• Prompt
Read through the lines below for the string "utils" and copy each one that has it.

─── Data section

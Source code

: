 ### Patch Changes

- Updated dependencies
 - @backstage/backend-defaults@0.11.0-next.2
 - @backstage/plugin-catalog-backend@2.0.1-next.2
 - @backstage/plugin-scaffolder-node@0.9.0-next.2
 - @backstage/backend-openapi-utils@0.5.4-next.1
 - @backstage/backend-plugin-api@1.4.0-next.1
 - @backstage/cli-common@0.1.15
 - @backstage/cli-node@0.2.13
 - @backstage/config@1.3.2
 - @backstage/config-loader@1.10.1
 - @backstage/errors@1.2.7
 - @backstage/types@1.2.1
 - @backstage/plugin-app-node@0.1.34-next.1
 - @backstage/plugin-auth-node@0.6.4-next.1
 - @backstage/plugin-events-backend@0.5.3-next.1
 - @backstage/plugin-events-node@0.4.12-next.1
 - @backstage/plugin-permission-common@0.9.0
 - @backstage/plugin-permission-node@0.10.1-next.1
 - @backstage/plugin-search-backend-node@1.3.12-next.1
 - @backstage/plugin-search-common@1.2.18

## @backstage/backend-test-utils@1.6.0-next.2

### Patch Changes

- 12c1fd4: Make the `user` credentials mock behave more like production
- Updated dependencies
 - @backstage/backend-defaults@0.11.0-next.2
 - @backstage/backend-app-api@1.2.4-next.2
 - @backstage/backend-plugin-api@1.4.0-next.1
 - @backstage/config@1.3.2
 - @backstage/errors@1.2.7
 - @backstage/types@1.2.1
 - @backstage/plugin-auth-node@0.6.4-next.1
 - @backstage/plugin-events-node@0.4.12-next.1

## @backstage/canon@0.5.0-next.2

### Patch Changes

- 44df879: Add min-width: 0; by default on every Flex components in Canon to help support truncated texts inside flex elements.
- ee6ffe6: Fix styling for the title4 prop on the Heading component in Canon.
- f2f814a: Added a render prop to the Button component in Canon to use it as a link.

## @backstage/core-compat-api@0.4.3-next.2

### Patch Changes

──────

• Exercise response
 - @backstage/backend-openapi-utils@0.5.4-next.1
## @backstage/backend-test-utils@1.6.0-next.2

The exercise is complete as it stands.